[TO DO]
Word for word, the data below must be repeated in full; no picture is to be included.

[RECORDS FOR THE TASK]
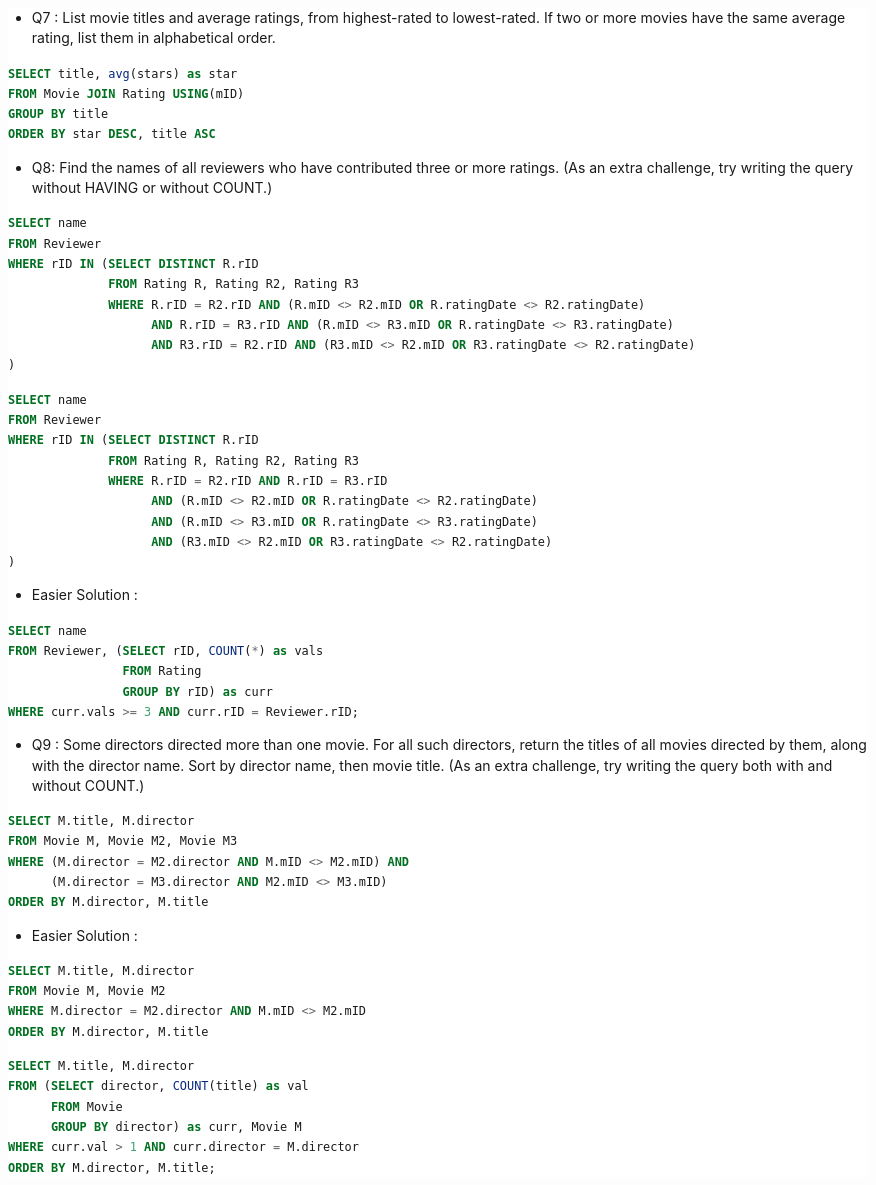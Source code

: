 - Q7 : List movie titles and average ratings, from highest-rated to lowest-rated. If two or more movies have the same average rating, list them in alphabetical order.
```SQL
SELECT title, avg(stars) as star
FROM Movie JOIN Rating USING(mID)
GROUP BY title
ORDER BY star DESC, title ASC
```

- Q8: Find the names of all reviewers who have contributed three or more ratings. (As an extra challenge, try writing the query without HAVING or without COUNT.)
```SQL
SELECT name
FROM Reviewer
WHERE rID IN (SELECT DISTINCT R.rID
              FROM Rating R, Rating R2, Rating R3
              WHERE R.rID = R2.rID AND (R.mID <> R2.mID OR R.ratingDate <> R2.ratingDate)
                    AND R.rID = R3.rID AND (R.mID <> R3.mID OR R.ratingDate <> R3.ratingDate)
                    AND R3.rID = R2.rID AND (R3.mID <> R2.mID OR R3.ratingDate <> R2.ratingDate)
)
```
```SQL
SELECT name
FROM Reviewer
WHERE rID IN (SELECT DISTINCT R.rID
              FROM Rating R, Rating R2, Rating R3
              WHERE R.rID = R2.rID AND R.rID = R3.rID
                    AND (R.mID <> R2.mID OR R.ratingDate <> R2.ratingDate)
                    AND (R.mID <> R3.mID OR R.ratingDate <> R3.ratingDate)
                    AND (R3.mID <> R2.mID OR R3.ratingDate <> R2.ratingDate)
)
```
- Easier Solution :
```SQL
SELECT name
FROM Reviewer, (SELECT rID, COUNT(*) as vals
                FROM Rating
                GROUP BY rID) as curr
WHERE curr.vals >= 3 AND curr.rID = Reviewer.rID;
```

- Q9 : Some directors directed more than one movie. For all such directors, return the titles of all movies directed by them, along with the director name. Sort by director name, then movie title. (As an extra challenge, try writing the query both with and without COUNT.)
```SQL
SELECT M.title, M.director
FROM Movie M, Movie M2, Movie M3
WHERE (M.director = M2.director AND M.mID <> M2.mID) AND
      (M.director = M3.director AND M2.mID <> M3.mID)
ORDER BY M.director, M.title
```
- Easier Solution :
```SQL
SELECT M.title, M.director
FROM Movie M, Movie M2
WHERE M.director = M2.director AND M.mID <> M2.mID
ORDER BY M.director, M.title
```
```SQL
SELECT M.title, M.director
FROM (SELECT director, COUNT(title) as val
      FROM Movie
      GROUP BY director) as curr, Movie M
WHERE curr.val > 1 AND curr.director = M.director
ORDER BY M.director, M.title;
```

[COMPLETED TASK]
Source code

: - Q7 : List movie titles and average ratings, from highest-rated to lowest-rated. If two or more movies have the same average rating, list them in alphabetical order.
```SQL
SELECT title, avg(stars) as star
FROM Movie JOIN Rating USING(mID)
GROUP BY title
ORDER BY star DESC, title ASC
```

- Q8: Find the names of all reviewers who have contributed three or more ratings. (As an extra challenge, try writing the query without HAVING or without COUNT.)
```SQL
SELECT name
FROM Reviewer
WHERE rID IN (SELECT DISTINCT R.rID
              FROM Rating R, Rating R2, Rating R3
              WHERE R.rID = R2.rID AND (R.mID <> R2.mID OR R.ratingDate <> R2.ratingDate)
                    AND R.rID = R3.rID AND (R.mID <> R3.mID OR R.ratingDate <> R3.ratingDate)
                    AND R3.rID = R2.rID AND (R3.mID <> R2.mID OR R3.ratingDate <> R2.ratingDate)
)
```
```SQL
SELECT name
FROM Reviewer
WHERE rID IN (SELECT DISTINCT R.rID
              FROM Rating R, Rating R2, Rating R3
              WHERE R.rID = R2.rID AND R.rID = R3.rID
                    AND (R.mID <> R2.mID OR R.ratingDate <> R2.ratingDate)
                    AND (R.mID <> R3.mID OR R.ratingDate <> R3.ratingDate)
                    AND (R3.mID <> R2.mID OR R3.ratingDate <> R2.ratingDate)
)
```
- Easier Solution :
```SQL
SELECT name
FROM Reviewer, (SELECT rID, COUNT(*) as vals
                FROM Rating
                GROUP BY rID) as curr
WHERE curr.vals >= 3 AND curr.rID = Reviewer.rID;
```

- Q9 : Some directors directed more than one movie. For all such directors, return the titles of all movies directed by them, along with the director name. Sort by director name, then movie title. (As an extra challenge, try writing the query both with and without COUNT.)
```SQL
SELECT M.title, M.director
FROM Movie M, Movie M2, Movie M3
WHERE (M.director = M2.director AND M.mID <> M2.mID) AND
      (M.director = M3.director AND M2.mID <> M3.mID)
ORDER BY M.director, M.title
```
- Easier Solution :
```SQL
SELECT M.title, M.director
FROM Movie M, Movie M2
WHERE M.director = M2.director AND M.mID <> M2.mID
ORDER BY M.director, M.title
```
```SQL
SELECT M.title, M.director
FROM (SELECT director, COUNT(title) as val
      FROM Movie
      GROUP BY director) as curr, Movie M
WHERE curr.val > 1 AND curr.director = M.director
ORDER BY M.director, M.title;
```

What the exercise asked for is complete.